[muzyka] Koncerty
oferta kolonii Harry Potter Kolonie dla dzieci Travelkids | Szybki i bezpieczny 24h | ![]() ![]() ![]() ![]() |
Witaj GOŚCIU ( Zaloguj się | Rejestracja )
[muzyka] Koncerty
Katarn90 |
![]()
Post
#1
|
Czarodziej Grupa: Magiczni Forumowicze Postów: 826 Dołączył: 13.07.2005 Płeć: Mężczyzna ![]() |
jeśli temat był to proszę o usunięcie
![]() Na pewno (albo przynajmniej : może) byliście kiedykolwiek na jakimś koncercie, koncertach, niezależnie jakiego zespołu. chciałem się dowiedzieć na jakich koncertach byliście, czy wam się podobało, jakie piosnki zagrali, i co tam jeszcze zapamiętaliście.

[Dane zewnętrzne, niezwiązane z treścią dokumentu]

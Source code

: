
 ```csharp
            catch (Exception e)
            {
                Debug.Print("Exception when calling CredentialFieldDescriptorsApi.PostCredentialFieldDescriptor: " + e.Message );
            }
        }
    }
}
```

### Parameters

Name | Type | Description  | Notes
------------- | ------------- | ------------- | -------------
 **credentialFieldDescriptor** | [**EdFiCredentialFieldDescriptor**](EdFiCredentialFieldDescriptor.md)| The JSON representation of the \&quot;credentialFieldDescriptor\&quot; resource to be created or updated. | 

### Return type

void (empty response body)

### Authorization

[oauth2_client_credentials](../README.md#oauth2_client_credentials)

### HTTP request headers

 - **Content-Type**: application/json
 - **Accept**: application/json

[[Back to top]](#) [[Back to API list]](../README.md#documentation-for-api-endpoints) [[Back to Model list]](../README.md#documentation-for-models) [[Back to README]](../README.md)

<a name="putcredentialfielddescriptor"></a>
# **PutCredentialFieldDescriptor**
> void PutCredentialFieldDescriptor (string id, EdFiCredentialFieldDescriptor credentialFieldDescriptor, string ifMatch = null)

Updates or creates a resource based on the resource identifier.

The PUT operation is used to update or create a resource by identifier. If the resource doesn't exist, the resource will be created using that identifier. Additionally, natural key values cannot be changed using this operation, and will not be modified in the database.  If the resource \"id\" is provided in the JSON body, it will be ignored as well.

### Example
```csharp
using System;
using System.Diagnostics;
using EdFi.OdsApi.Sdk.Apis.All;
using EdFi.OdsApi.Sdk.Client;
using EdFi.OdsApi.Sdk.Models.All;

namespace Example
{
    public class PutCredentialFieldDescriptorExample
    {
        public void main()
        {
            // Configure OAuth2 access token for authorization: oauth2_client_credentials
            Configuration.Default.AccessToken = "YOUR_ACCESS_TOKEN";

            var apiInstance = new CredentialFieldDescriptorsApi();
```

Ja wypowiem się ostatni. |
![]() ![]() ![]() |
Katon |
![]()
Post
#2
|
YOU WON!! Grupa: czysta krew.. Postów: 7024 Dołączył: 08.04.2003 Skąd: z króliczej dupy. Płeć: tata muminka ![]() |
No więc tak. Byłem na wielu koncertach Kultu (pozlewały mi się już w pamięci), dwa razy na T.LOVE (zawsze jest fajnie i wesoło, ten zespół umie stworzyć atmosferę), dwa razy na Myslovitzu (genialni na żywo; grają dużo ostrzej i tak...hm...bardziej rasowo, dopiero na kocercie ostatecznie przekonałem się do tego zespołu) i dwa razy na Pogodno, raz na Open'erze, raz w Krakowie. I to jest moji państwo najlepszy polski zespół. Wyszedłem ze Snoop Doga i spóźniłem się na Faithless, żeby ich posłuchać i takiego szaleństwa nie uświadczyłem na żadnym polskim koncercie. Więź z publicznością, niewymuszony humor muzyków, surrealistyczna atmosfera i te niesamowite piosenki. Hit za hitem, z których żaden w Polsce nie jest hitem, a każdy mógłby być spokojnie, kurde...(patrz temat Kurde). Jeżeli macie możlwość - naprawdę polecam. Idźcie. Słuchajcie ich płyt. Dajcie im zarobić.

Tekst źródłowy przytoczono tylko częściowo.